MM: Sir Francis Drake?
ML: No No NO. Smith. But i don't know who it is. And this is, of course, George Washington with the flag and then Jefferson with the Louisiana purchase.
MM: Oh, yes. Coming down here.
ML: And then Lincoln with the Negroes, you see, and then Father Serra with California, you see, the missions. And then here is Edgar Allen Poe. This is, of course, the Goddess of poetry and this is Evangeline and who was the writer of Evangeline?
ML: Longfellow. This is Longfellow and this is Whittier with the barefoot boy and this is, of course, Edgar Allen Poe with the raven. ___________________________ And this is the inventor of anesthesia. I forgot his name. And this, of course, is Franklin with --
ML: Not the kite, the . . . if I can find the word. . . Well, anyway, whatever, you see, he used. . .
MM: Oh, the key and the kite. The electricity.
ML: Thunder, yes, thunder. I mean, not the thunder, you know, but the fire from the thunder.
ML: Lightening. I couldn't think. And this one is, yes, that's him, this is Edison with the lights, you see. The electric light. And then so he had, for this composition, you see, he had this here so he put this from the Smithsonian Institute. He's studying the birds. And then, of course this is Guttenberg and the man feeding the press and the knowledge coming out here and this is a family of today having, the benefit, reading, the benefit of all this work. But, oh, I want to see it. One day I'll go and feel it's just beautiful as the first day he did it. You know, he didn't budge on the design. They like it very much at the school, too.
MM: What part of the school, what part of the building is it in?
MM: It's in the library?
ML: Yes. So it's really very nice. Then, of course, after that. . . let me see, I don't want to forget any others. . .

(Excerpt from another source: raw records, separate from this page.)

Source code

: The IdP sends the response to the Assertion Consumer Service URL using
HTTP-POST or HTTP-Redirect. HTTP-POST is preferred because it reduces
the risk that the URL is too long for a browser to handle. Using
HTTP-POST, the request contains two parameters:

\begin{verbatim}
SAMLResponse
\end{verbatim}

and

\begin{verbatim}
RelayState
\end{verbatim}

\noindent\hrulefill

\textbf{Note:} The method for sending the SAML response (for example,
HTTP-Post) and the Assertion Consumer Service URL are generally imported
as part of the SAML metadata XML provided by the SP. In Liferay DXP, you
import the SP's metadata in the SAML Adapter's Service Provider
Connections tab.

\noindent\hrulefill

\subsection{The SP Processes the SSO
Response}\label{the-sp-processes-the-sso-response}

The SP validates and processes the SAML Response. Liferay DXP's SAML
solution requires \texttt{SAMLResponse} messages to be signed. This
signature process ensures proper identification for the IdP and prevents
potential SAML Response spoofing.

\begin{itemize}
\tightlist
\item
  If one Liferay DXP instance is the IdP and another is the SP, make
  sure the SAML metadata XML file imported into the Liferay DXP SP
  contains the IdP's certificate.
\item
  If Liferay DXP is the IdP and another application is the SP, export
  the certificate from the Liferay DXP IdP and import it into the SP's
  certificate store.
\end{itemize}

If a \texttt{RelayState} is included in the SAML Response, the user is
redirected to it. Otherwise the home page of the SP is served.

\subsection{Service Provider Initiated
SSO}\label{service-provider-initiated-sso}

MM: But this was not done under the WPA. This was done under the city? The city. Yes, that was project he had from the architect, I guess it was, the architect of the building and so he proposed him. Now he did murals at the fair. The Golden Gate fair here in thirty-nine. ________ international exhibition at Treasure Island. That's the ________________________
ML: At Treasure Island. he did two buildings, the California State building and an auditorium. And that was thirteen thousand seven hundred and fifty feet. That was all the outside of the two buildings. But, of course, he didn't paint it himself. He made all the plans and the drawing and everything and color plates. I still have them. I showed them the other day. Then he had regular painters there that do scaffold painting because he was there directing everything all the time. So they were beautiful things. It was all in orange and one side, it was agriculture and the other side was industry. And there was one figure on each panel that was fifteen feet high. And so they were on each side of the walk. There was like an alley, you see, and the Federal building was at the end. There was a lake here and those two buildings on each side and that drawing was reflecting at night in the lake. It was just the most beautiful sight. It was really very nice. That's what he did. And. . .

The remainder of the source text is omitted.